Given data section start

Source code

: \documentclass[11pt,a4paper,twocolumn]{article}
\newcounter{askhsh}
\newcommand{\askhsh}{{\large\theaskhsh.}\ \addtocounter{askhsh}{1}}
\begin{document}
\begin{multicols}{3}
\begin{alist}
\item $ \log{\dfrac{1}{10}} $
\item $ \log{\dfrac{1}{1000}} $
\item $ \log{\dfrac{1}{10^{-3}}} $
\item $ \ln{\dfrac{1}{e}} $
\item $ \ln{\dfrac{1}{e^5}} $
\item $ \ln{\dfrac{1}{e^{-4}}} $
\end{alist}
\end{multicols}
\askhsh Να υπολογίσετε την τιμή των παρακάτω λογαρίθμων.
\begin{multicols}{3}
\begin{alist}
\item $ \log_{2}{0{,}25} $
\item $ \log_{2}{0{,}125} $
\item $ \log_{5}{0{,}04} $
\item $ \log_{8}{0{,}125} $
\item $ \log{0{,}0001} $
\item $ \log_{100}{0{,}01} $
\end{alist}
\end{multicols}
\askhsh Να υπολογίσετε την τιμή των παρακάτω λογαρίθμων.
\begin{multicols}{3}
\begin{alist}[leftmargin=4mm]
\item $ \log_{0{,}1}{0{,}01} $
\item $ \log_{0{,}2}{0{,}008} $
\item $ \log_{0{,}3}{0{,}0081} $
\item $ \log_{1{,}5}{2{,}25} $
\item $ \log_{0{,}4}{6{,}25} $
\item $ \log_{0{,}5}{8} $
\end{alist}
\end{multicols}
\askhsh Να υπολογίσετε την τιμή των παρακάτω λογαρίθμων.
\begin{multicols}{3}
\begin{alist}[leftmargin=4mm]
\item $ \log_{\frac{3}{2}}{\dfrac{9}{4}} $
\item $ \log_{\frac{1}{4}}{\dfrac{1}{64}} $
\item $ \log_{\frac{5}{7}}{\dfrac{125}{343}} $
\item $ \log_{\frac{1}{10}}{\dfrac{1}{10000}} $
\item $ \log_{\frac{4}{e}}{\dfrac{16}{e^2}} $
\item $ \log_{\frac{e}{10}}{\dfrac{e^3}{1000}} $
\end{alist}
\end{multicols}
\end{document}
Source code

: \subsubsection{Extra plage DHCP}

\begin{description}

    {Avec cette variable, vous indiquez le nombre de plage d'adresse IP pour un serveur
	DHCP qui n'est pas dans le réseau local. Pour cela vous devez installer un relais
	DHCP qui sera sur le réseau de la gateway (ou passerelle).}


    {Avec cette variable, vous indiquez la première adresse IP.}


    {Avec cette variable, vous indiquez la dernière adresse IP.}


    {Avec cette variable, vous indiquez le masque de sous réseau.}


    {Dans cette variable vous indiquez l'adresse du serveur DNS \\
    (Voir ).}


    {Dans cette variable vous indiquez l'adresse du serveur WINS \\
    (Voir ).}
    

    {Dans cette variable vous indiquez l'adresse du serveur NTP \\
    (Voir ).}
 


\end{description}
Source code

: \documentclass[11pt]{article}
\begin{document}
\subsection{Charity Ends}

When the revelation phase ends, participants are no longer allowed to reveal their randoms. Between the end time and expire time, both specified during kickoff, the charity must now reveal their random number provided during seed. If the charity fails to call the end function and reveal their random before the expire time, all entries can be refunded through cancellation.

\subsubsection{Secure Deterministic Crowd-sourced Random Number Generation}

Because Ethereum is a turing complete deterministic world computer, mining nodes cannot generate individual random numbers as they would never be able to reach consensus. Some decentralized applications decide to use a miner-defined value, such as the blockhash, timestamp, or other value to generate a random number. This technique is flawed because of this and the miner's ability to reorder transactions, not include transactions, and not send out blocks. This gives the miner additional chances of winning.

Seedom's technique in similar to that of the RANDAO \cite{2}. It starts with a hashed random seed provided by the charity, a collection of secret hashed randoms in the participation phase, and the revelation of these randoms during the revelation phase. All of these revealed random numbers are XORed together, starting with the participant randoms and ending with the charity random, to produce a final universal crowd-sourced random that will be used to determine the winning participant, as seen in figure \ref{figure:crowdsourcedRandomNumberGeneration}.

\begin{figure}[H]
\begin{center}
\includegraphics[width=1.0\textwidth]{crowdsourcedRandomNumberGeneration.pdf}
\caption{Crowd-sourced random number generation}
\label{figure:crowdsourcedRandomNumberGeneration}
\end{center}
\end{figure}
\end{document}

Given data section end

=== Activity ===
All the material above is to be retyped exactly as it appears.

=== Solution to this exercise ===
Source code

: \documentclass[11pt,a4paper,twocolumn]{article}
\newcounter{askhsh}
\newcommand{\askhsh}{{\large\theaskhsh.}\ \addtocounter{askhsh}{1}}
\begin{document}
\begin{multicols}{3}
\begin{alist}
\item $ \log{\dfrac{1}{10}} $
\item $ \log{\dfrac{1}{1000}} $
\item $ \log{\dfrac{1}{10^{-3}}} $
\item $ \ln{\dfrac{1}{e}} $
\item $ \ln{\dfrac{1}{e^5}} $
\item $ \ln{\dfrac{1}{e^{-4}}} $
\end{alist}
\end{multicols}
\askhsh Να υπολογίσετε την τιμή των παρακάτω λογαρίθμων.
\begin{multicols}{3}
\begin{alist}
\item $ \log_{2}{0{,}25} $
\item $ \log_{2}{0{,}125} $
\item $ \log_{5}{0{,}04} $
\item $ \log_{8}{0{,}125} $
\item $ \log{0{,}0001} $
\item $ \log_{100}{0{,}01} $
\end{alist}
\end{multicols}
\askhsh Να υπολογίσετε την τιμή των παρακάτω λογαρίθμων.
\begin{multicols}{3}
\begin{alist}[leftmargin=4mm]
\item $ \log_{0{,}1}{0{,}01} $
\item $ \log_{0{,}2}{0{,}008} $
\item $ \log_{0{,}3}{0{,}0081} $
\item $ \log_{1{,}5}{2{,}25} $
\item $ \log_{0{,}4}{6{,}25} $
\item $ \log_{0{,}5}{8} $
\end{alist}
\end{multicols}
\askhsh Να υπολογίσετε την τιμή των παρακάτω λογαρίθμων.
\begin{multicols}{3}
\begin{alist}[leftmargin=4mm]
\item $ \log_{\frac{3}{2}}{\dfrac{9}{4}} $
\item $ \log_{\frac{1}{4}}{\dfrac{1}{64}} $
\item $ \log_{\frac{5}{7}}{\dfrac{125}{343}} $
\item $ \log_{\frac{1}{10}}{\dfrac{1}{10000}} $
\item $ \log_{\frac{4}{e}}{\dfrac{16}{e^2}} $
\item $ \log_{\frac{e}{10}}{\dfrac{e^3}{1000}} $
\end{alist}
\end{multicols}
\end{document}
Source code

: \subsubsection{Extra plage DHCP}

\begin{description}

    {Avec cette variable, vous indiquez le nombre de plage d'adresse IP pour un serveur
	DHCP qui n'est pas dans le réseau local. Pour cela vous devez installer un relais
	DHCP qui sera sur le réseau de la gateway (ou passerelle).}


    {Avec cette variable, vous indiquez la première adresse IP.}


    {Avec cette variable, vous indiquez la dernière adresse IP.}


    {Avec cette variable, vous indiquez le masque de sous réseau.}


    {Dans cette variable vous indiquez l'adresse du serveur DNS \\
    (Voir ).}


    {Dans cette variable vous indiquez l'adresse du serveur WINS \\
    (Voir ).}
    

    {Dans cette variable vous indiquez l'adresse du serveur NTP \\
    (Voir ).}
 


\end{description}
Source code

: \documentclass[11pt]{article}
\begin{document}
\subsection{Charity Ends}

When the revelation phase ends, participants are no longer allowed to reveal their randoms. Between the end time and expire time, both specified during kickoff, the charity must now reveal their random number provided during seed. If the charity fails to call the end function and reveal their random before the expire time, all entries can be refunded through cancellation.

\subsubsection{Secure Deterministic Crowd-sourced Random Number Generation}

Because Ethereum is a turing complete deterministic world computer, mining nodes cannot generate individual random numbers as they would never be able to reach consensus. Some decentralized applications decide to use a miner-defined value, such as the blockhash, timestamp, or other value to generate a random number. This technique is flawed because of this and the miner's ability to reorder transactions, not include transactions, and not send out blocks. This gives the miner additional chances of winning.

Seedom's technique in similar to that of the RANDAO \cite{2}. It starts with a hashed random seed provided by the charity, a collection of secret hashed randoms in the participation phase, and the revelation of these randoms during the revelation phase. All of these revealed random numbers are XORed together, starting with the participant randoms and ending with the charity random, to produce a final universal crowd-sourced random that will be used to determine the winning participant, as seen in figure \ref{figure:crowdsourcedRandomNumberGeneration}.

\begin{figure}[H]
\begin{center}
\includegraphics[width=1.0\textwidth]{crowdsourcedRandomNumberGeneration.pdf}
\caption{Crowd-sourced random number generation}
\label{figure:crowdsourcedRandomNumberGeneration}
\end{center}
\end{figure}
\end{document}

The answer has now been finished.